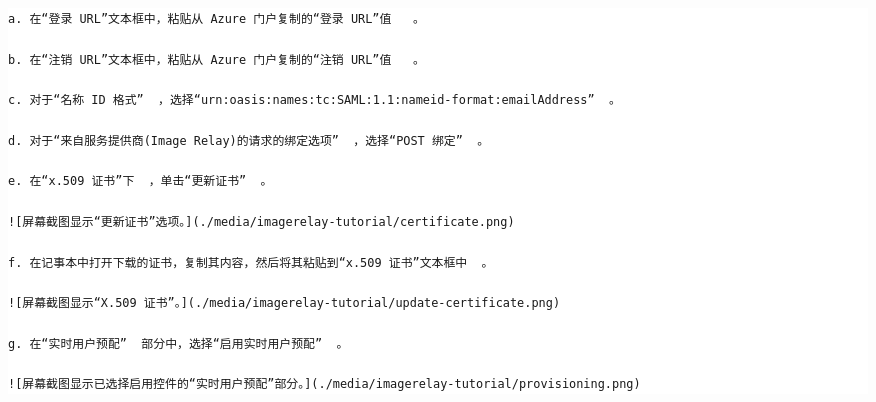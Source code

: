     a. 在“登录 URL”文本框中，粘贴从 Azure 门户复制的“登录 URL”值   。

    b. 在“注销 URL”文本框中，粘贴从 Azure 门户复制的“注销 URL”值   。

    c. 对于“名称 ID 格式”  ，选择“urn:oasis:names:tc:SAML:1.1:nameid-format:emailAddress”  。

    d. 对于“来自服务提供商(Image Relay)的请求的绑定选项”  ，选择“POST 绑定”  。

    e. 在“x.509 证书”下  ，单击“更新证书”  。

    ![屏幕截图显示“更新证书”选项。](./media/imagerelay-tutorial/certificate.png)

    f. 在记事本中打开下载的证书，复制其内容，然后将其粘贴到“x.509 证书”文本框中  。

    ![屏幕截图显示“X.509 证书”。](./media/imagerelay-tutorial/update-certificate.png)

    g. 在“实时用户预配”  部分中，选择“启用实时用户预配”  。

    ![屏幕截图显示已选择启用控件的“实时用户预配”部分。](./media/imagerelay-tutorial/provisioning.png)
-=-=-=-=-
§ Work to be completed: When a line in the listing above holds the word "实时用户预配", copy it.

§ Response to this exercise:
    g. 在“实时用户预配”  部分中，选择“启用实时用户预配”  。
    ![屏幕截图显示已选择启用控件的“实时用户预配”部分。](./media/imagerelay-tutorial/provisioning.png)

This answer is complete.